---------- RECORDS TO USE

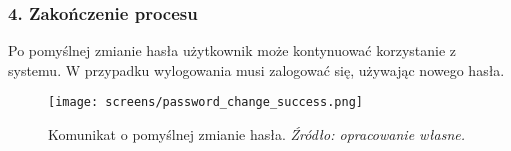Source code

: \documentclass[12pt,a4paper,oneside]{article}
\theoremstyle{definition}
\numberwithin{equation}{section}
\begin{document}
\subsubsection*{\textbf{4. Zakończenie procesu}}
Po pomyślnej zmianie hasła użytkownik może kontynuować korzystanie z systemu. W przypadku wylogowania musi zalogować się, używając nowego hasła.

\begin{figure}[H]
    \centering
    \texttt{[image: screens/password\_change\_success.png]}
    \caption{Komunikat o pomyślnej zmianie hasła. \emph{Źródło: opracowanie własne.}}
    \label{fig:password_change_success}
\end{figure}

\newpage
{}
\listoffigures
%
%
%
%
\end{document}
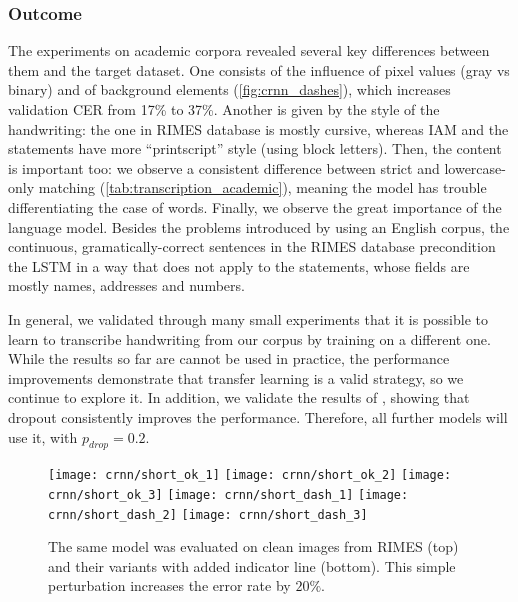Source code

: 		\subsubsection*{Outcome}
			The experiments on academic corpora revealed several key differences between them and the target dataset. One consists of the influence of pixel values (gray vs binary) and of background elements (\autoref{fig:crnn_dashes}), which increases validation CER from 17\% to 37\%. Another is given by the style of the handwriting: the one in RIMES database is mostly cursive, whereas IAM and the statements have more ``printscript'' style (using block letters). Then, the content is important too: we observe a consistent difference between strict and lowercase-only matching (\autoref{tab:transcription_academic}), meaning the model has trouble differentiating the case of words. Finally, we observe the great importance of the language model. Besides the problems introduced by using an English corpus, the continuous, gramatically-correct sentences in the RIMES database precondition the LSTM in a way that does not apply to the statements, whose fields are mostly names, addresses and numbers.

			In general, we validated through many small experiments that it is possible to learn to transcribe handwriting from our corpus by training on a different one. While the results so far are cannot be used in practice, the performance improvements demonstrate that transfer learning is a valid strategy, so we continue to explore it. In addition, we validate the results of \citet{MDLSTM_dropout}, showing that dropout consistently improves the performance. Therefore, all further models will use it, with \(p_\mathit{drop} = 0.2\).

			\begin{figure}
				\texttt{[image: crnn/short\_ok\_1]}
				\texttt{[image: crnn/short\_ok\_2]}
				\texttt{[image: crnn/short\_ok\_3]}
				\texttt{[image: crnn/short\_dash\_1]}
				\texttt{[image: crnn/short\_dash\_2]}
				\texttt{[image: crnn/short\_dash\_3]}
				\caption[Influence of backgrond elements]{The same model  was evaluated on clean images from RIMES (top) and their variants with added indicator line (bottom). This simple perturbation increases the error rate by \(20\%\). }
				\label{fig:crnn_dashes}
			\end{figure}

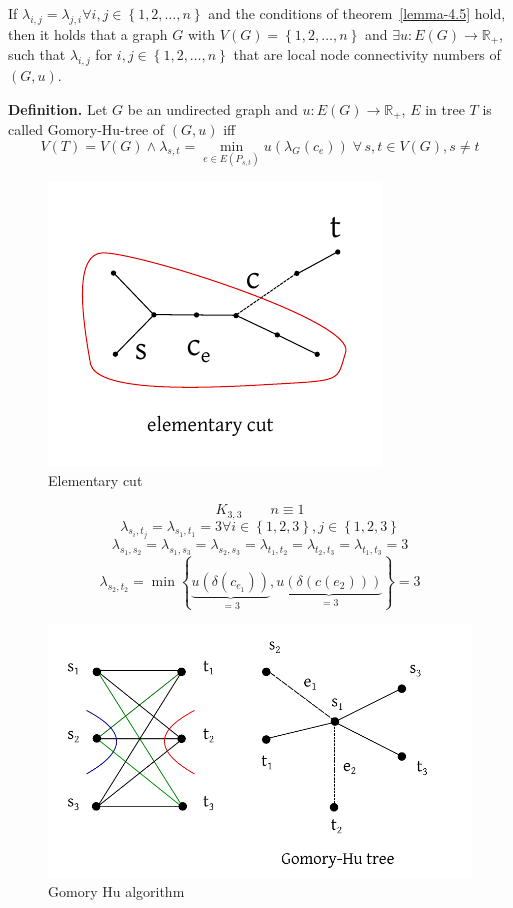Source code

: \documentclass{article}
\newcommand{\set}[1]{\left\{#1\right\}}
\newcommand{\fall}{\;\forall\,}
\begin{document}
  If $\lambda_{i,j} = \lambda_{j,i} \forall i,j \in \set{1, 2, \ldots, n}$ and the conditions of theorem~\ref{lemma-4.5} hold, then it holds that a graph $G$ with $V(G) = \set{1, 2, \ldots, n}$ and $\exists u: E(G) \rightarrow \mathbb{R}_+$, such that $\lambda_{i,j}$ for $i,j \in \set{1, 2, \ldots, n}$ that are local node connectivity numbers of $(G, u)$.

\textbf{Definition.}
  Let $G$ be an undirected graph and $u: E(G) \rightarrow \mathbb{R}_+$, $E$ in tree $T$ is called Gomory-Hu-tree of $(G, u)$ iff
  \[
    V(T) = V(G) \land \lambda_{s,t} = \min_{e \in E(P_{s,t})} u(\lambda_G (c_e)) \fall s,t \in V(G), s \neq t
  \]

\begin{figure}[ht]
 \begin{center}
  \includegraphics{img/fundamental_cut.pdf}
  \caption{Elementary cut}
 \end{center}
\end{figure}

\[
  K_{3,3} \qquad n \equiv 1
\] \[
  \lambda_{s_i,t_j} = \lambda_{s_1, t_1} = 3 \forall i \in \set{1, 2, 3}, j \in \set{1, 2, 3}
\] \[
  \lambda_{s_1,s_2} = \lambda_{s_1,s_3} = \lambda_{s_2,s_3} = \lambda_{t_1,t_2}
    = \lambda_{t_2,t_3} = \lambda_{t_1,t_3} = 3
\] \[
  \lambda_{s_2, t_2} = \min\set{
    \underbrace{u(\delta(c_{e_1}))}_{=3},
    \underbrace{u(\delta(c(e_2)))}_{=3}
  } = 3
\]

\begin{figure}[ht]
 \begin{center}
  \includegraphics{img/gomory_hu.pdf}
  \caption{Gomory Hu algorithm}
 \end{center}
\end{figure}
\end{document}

--------------------
---------- RECORDS TO USE

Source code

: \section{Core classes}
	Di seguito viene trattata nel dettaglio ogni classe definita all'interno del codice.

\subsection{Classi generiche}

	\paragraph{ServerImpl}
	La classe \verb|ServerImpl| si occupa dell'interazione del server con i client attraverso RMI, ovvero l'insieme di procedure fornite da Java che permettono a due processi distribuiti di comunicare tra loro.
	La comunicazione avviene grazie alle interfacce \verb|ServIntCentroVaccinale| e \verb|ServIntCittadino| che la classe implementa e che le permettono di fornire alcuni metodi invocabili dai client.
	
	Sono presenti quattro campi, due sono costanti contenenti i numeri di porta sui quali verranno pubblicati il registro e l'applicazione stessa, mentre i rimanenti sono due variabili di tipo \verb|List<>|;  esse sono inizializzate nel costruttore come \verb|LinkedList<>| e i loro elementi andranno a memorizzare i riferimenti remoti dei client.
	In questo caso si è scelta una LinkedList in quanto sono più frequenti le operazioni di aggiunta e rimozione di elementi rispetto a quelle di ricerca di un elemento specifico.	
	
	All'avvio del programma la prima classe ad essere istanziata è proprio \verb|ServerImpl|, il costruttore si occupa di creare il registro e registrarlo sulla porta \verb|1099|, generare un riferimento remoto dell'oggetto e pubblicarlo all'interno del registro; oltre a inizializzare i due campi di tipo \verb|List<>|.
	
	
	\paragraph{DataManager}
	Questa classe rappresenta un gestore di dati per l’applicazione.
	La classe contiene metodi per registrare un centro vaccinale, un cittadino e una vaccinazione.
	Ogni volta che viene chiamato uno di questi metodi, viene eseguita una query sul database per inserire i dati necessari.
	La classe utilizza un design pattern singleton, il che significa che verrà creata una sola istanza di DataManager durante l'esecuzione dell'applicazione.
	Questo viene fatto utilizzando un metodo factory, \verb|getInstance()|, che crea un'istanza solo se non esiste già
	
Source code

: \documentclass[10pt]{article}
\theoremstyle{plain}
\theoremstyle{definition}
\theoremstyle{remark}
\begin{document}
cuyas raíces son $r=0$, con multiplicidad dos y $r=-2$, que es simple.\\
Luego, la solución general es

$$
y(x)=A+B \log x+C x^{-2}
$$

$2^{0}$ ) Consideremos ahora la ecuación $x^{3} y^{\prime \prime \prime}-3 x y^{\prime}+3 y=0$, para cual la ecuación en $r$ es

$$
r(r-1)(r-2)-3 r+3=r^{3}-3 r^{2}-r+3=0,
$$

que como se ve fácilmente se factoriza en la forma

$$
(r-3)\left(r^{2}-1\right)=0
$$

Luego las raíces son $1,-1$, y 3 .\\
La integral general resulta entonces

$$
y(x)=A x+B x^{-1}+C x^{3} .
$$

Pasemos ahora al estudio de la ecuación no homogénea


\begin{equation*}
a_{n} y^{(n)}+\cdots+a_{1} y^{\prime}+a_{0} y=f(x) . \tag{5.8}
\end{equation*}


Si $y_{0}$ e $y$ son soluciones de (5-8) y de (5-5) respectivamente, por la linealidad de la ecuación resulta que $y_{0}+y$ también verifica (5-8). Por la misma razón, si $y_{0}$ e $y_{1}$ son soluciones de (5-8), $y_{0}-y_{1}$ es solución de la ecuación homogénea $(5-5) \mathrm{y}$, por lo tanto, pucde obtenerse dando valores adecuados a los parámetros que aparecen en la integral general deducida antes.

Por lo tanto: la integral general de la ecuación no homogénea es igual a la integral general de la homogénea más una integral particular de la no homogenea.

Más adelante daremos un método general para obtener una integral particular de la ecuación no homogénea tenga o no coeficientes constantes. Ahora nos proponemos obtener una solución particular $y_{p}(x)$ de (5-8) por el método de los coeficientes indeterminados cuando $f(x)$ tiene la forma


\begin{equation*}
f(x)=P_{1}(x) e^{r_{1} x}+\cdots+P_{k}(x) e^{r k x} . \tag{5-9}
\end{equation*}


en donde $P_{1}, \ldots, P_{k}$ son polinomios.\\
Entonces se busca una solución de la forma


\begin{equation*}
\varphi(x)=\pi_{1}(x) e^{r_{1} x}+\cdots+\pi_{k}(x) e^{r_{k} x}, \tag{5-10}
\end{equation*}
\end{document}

--------------------

◆ WORK TASK ◆
The word "delta" appears in some lines of the data. Copy every one of those lines.

◆ YOUR SOLUTION ◆
    \underbrace{u(\delta(c_{e_1}))}_{=3},
    \underbrace{u(\delta(c(e_2)))}_{=3}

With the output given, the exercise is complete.